Tuesday, March 12, 2019
Tatiana Homonoff (NYU) presents Program Recertification Costs: Evidence from SNAP at NYU today as part of its Tax Policy Colloquium Series hosted by Lily Batchelder and Daniel Shaviro:
We document low rates of recertification for the Supplemental Nutritional Assistance Program (SNAP) which we attribute to procedural issues associated with the recertification process. We find that current recipients — who must complete a recertification interview by the end of their recertification month — are 19 percent less likely to recertify when assigned an interview date at the end rather than at the beginning of the month. The results persist when conditioning on eligibility and are larger for long-term recipients and households with children, suggesting hassle costs associated with later interview dates worsen targeting efficiency both in terms of eligibility and need.
Conclusion. In this paper, we demonstrate that administrative burden associated with the SNAP recertification process leads to significantly lower rates of recertification success. Cases that are randomly assigned to initial interview dates at the beginning of the recertification month are 19 percent more likely to recertify than cases assigned to interviews at the end of the month. Our estimates are unchanged when conditioning on likely eligibility for the program. Such large differences in recertification success are particularly surprising given the ease with which cases may reschedule their assigned date. We find that the vast majority of the cases who fail recertification as a result of interview assignment successfully reapply for the program within the 90 days post-recertification, though we also find a small but significant effect of interview assignment on the likelihood of remaining off the program for over 90 days despite maintained eligibility. Additionally, the decrease in administrative costs associated with cases that churn more than offset the increase in costs of increased benefit distribution for these cases. While current federal law requires that SNAP recipients must complete a caseworker interview to recertify, the scheduling and timing of these interviews is at the discretion of the counties meaning that our suggested policy could be implemented without a waiver or a regulation change.

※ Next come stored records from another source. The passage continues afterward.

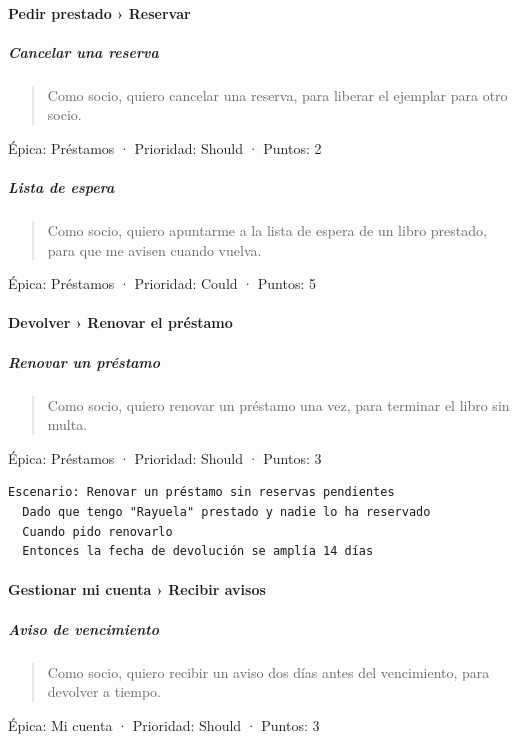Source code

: \paragraph*{Pedir prestado › Reservar}

\subparagraph*{Cancelar una reserva}

\begin{quote}
Como socio, quiero cancelar una reserva, para liberar el ejemplar para otro socio.
\end{quote}

Épica: Préstamos · Prioridad: Should · Puntos: 2

\subparagraph*{Lista de espera}

\begin{quote}
Como socio, quiero apuntarme a la lista de espera de un libro prestado, para que me avisen cuando vuelva.
\end{quote}

Épica: Préstamos · Prioridad: Could · Puntos: 5

\paragraph*{Devolver › Renovar el préstamo}

\subparagraph*{Renovar un préstamo}

\begin{quote}
Como socio, quiero renovar un préstamo una vez, para terminar el libro sin multa.
\end{quote}

Épica: Préstamos · Prioridad: Should · Puntos: 3

\begin{Verbatim}[breaklines,fontsize=\small,frame=single,framerule=0.4pt,rulecolor=\color{black!25}]
Escenario: Renovar un préstamo sin reservas pendientes
  Dado que tengo "Rayuela" prestado y nadie lo ha reservado
  Cuando pido renovarlo
  Entonces la fecha de devolución se amplía 14 días
\end{Verbatim}

\paragraph*{Gestionar mi cuenta › Recibir avisos}

\subparagraph*{Aviso de vencimiento}

\begin{quote}
Como socio, quiero recibir un aviso dos días antes del vencimiento, para devolver a tiempo.
\end{quote}

Épica: Mi cuenta · Prioridad: Should · Puntos: 3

More generally, we document very low rates of overall recertification success despite high rates of estimated eligibility. Sunstein (2018) details the overwhelming amount of paperwork burden associated with government programs, pointing out that while some amount of administrative burden is necessary to ensure program integrity, excess "sludge" prevents individuals from accessing these programs (Thaler, 2018). Our results suggest that relaxing the recertification requirements — for example, lengthening recertification periods or waiving interview requirements for likely-eligible households — could lead to large decreases in type I errors.